The current therapy of choice for childhood sarcoidosis with multisystem involvement is corticosteroids, whereas a patient with anterior uveitis may be a candidate for topical steroids alone. The optimal corticosteroid dose and the duration of corticosteroid therapy for sarcoidosis have not been studied in randomized, controlled trials. Dose and duration of therapy must often be individualized.

Oral prednisone or prednisolone is usually initiated at 1-2 mg/kg/day for 4-8 weeks as induction treatment. This treatment is continued until the clinical manifestations of the disease resolve or show significant improvement.

Slowly taper the dose in patients who respond to steroids over a period of 2-3 months to an appropriate maintenance dose (ie, the lowest dose that controls the activity of the disease, which often is in the range of 10-15 mg/d or a qod regimen). Depending on which organs are involved and on the activity of the disease, maintenance treatment is usually required for at least 6 months for most age groups and is then tapered if possible.

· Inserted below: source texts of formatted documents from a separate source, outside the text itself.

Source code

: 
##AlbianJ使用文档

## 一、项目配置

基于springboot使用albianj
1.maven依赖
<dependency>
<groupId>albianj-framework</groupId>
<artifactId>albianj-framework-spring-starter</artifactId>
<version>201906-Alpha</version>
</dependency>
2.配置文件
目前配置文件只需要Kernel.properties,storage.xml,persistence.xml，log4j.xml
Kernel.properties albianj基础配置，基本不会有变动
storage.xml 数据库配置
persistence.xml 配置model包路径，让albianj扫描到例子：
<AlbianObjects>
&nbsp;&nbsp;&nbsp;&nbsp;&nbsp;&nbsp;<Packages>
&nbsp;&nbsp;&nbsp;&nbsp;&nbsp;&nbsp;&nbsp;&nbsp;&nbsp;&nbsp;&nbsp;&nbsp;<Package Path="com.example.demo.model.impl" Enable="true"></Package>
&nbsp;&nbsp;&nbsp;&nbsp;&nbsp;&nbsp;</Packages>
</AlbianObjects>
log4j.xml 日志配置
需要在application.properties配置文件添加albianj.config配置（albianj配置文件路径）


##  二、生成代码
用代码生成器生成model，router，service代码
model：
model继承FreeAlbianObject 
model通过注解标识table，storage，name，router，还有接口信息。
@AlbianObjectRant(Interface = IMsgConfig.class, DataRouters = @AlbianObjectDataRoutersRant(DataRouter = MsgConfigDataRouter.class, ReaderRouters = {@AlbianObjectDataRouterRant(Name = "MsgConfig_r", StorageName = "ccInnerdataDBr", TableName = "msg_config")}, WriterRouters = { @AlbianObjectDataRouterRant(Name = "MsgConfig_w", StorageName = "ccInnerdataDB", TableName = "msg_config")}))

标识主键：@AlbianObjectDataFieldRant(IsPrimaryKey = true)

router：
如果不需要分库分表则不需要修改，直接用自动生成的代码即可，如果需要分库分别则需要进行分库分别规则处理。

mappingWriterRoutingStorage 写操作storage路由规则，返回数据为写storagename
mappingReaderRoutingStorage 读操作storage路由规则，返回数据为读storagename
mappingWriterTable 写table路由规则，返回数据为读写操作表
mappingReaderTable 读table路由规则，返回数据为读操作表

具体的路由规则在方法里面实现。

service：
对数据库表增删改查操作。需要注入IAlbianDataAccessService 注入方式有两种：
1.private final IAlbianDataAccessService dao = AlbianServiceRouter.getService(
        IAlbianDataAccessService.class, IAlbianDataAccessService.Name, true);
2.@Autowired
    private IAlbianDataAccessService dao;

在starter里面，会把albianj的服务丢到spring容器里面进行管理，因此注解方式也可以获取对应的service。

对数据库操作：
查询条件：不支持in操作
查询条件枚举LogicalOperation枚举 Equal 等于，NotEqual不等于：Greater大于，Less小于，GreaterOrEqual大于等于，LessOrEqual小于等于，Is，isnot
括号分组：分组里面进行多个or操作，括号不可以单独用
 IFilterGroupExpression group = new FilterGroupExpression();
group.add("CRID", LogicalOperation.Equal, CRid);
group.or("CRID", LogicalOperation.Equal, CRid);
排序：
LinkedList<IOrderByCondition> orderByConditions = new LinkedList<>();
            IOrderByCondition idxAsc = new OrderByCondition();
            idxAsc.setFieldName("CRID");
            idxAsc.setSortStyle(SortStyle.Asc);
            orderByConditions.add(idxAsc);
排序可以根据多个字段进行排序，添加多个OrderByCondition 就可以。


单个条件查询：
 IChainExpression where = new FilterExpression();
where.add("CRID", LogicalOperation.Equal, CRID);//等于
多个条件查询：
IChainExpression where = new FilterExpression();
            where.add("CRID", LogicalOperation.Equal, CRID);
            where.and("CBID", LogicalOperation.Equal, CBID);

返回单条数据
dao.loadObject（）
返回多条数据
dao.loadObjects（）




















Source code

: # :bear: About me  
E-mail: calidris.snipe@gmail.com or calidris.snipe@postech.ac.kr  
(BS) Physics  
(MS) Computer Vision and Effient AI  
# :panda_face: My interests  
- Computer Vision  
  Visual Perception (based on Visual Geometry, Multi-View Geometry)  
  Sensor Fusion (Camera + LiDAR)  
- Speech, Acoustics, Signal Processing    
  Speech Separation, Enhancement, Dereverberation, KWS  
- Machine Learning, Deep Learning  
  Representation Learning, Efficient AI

Some patients may relapse, either during steroid taper or after discontinuation of the drug. In such cases, resume treatment with a dosage similar to that used in the induction treatment. In a few cases, patients are steroid-dependent and need long-term treatment with relatively high doses to achieve satisfactory responses. In such cases, serious complications due to chronic corticosteroid therapy, such as growth failure and bone disease, may occur. Moreover, a subset of patients with persistent active or progressive sarcoidosis may be unresponsive to corticosteroids; therefore, steroid-sparing agents are needed.

Methotrexate

Immunosuppressive agents, such as low-dose MTX, have been used to treat rheumatoid arthritis for the last 2 decades. In patients with JRA, a double-blind, controlled study showed that MTX was efficacious and had little toxic effect. Randomized, controlled trials have demonstrated that MTX has clinically important benefits and steroid-sparing properties in many chronic inflammatory disorders, including Crohn disease, multiple sclerosis, and asthma. Most reports on MTX therapy in sarcoidosis have involved adults.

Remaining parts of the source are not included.